Meier mette in scena un secco studio di personaggi e di un ecosistema, guardati a distanza come animali in laboratorio, evitando qualsiasi spinta melodrammatica. Evidente però dove punti l'asse della sua attenzione. Esclusa la prima scena (lo scontro con la madre), di Margaret vediamo non la violenza che impone agli altri ma quella che impone a se stessa, i segni delle ferite sul suo corpo. Seppur manca una spiegazione sul come è perché sia nato il suo rapporto conflittuale con il genitore, è facile intuirne le ragioni. Quella che ci viene presentata come la parte lesiva si rivela una vittima, capace allo stesso tempo di creare una relazione sana con la sorellina.
Nel suo schematismo di fondo, nella sua rigidità di struttura e contenuto, La ligne è un film in cui è difficile veramente entrare, che rimane sospeso e si prolunga sempre nelle stesse coordinate.

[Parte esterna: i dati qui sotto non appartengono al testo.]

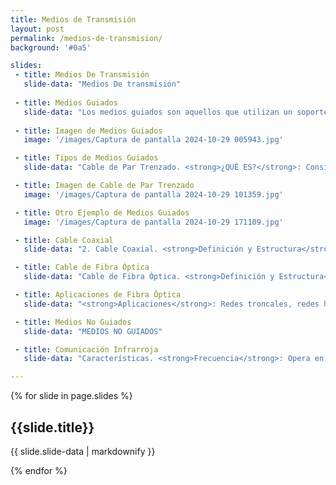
 ```yaml
---
title: Medios de Transmisión
layout: post
permalink: /medios-de-transmision/
background: '#0a5'

slides:
 - title: Medios De Transmisión
   slide-data: "Medios De transmisión"
   
 - title: Medios Guiados
   slide-data: "Los medios guiados son aquellos que utilizan un soporte físico para transmitir señales. Se consideran parte de la capa física de las comunicaciones de datos y son cruciales para establecer conexiones eficientes y fiables."
   
 - title: Imagen de Medios Guiados
   image: '/images/Captura de pantalla 2024-10-29 005943.jpg'

 - title: Tipos de Medios Guiados
   slide-data: "Cable de Par Trenzado. <strong>¿QUÈ ES?</strong>: Consiste en pares de hilos de cobre trenzados para reducir la interferencia electromagnética. <strong>Tipos</strong>: <strong>Unshielded Twisted Pair (UTP)</strong>: Sin apantallamiento, más común en aplicaciones de red. <strong>Shielded Twisted Pair (STP)</strong>: Con apantallamiento, usado en entornos con alta interferencia. <strong>Aplicaciones</strong>: Utilizado en telefonía y redes de área local (LAN)."

 - title: Imagen de Cable de Par Trenzado
   image: '/images/Captura de pantalla 2024-10-29 101359.jpg'

 - title: Otro Ejemplo de Medios Guiados
   image: '/images/Captura de pantalla 2024-10-29 171109.jpg'

 - title: Cable Coaxial
   slide-data: "2. Cable Coaxial. <strong>Definición y Estructura</strong>: Compuesto por un conductor central rodeado de aislamiento y un escudo metálico que protege contra el ruido. <strong>Rendimiento</strong>: Ofrece una mayor capacidad de transmisión en comparación con el par trenzado, aunque tiene mayor atenuación. <strong>Aplicaciones</strong>: Redes telefónicas analógicas y digitales (hasta 600 Mbps). Ethernet tradicional (10Base-2 y 10Base-5). Redes de cable de televisión (aunque muchas han sido reemplazadas por fibra óptica)."

 - title: Cable de Fibra Óptica
   slide-data: "Cable de Fibra Óptica. <strong>Definición y Estructura</strong>: Consta de un núcleo de vidrio o plástico que transmite señales como luz, rodeado de un revestimiento y una capa protectora. <strong>Modos de Propagación</strong>: <strong>Multimodo</strong>: Permite múltiples caminos de luz; incluye fibras de índice escalonado y graduado, que afectan la distorsión de la señal. <strong>Monomodo</strong>: Utiliza un haz estrecho de luz, permitiendo menos distorsión y mayor distancia. <strong>Rendimiento</strong>: Menor atenuación, requiere menos repetidores (aproximadamente diez veces menos que el coaxial o el par trenzado)."

 - title: Aplicaciones de Fibra Óptica
   slide-data: "<strong>Aplicaciones</strong>: Redes troncales, redes híbridas que combinan fibra y coaxial, y redes de área local como 100Base-FX (Fast Ethernet)."

 - title: Medios No Guiados
   slide-data: "MEDIOS NO GUIADOS"

 - title: Comunicación Infrarroja
   slide-data: "Características. <strong>Frecuencia</strong>: Opera en la banda de infrarrojos, aproximadamente a 400 THz. <strong>Ancho de Banda</strong>: Su amplio ancho de banda permite la transmisión de datos digitales a altas tasas de datos."

---
```

{% for slide in page.slides %}                 
<section data-background="{% if slide.image %}{{slide.image}}{% elsif slide.background %}{{slide.background}}{% else %}{{page.background}}{% endif %}">
  <h1>{{slide.title}}</h1>
  <p>{{ slide.slide-data | markdownify }}</p>
</section>               
{% endfor %}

Una volta infatti impostati i caratteri e le dinamiche del gioco, manca infatti una svolta, un cambiamento di prospettiva, che possa veramente mettere in discussione il nostro punto di vista o portarci a una riflessione. Solo nel finale arriva una parziale apertura che però, complice l'arrivo dei titoli di coda, rimane completamente irrisolta.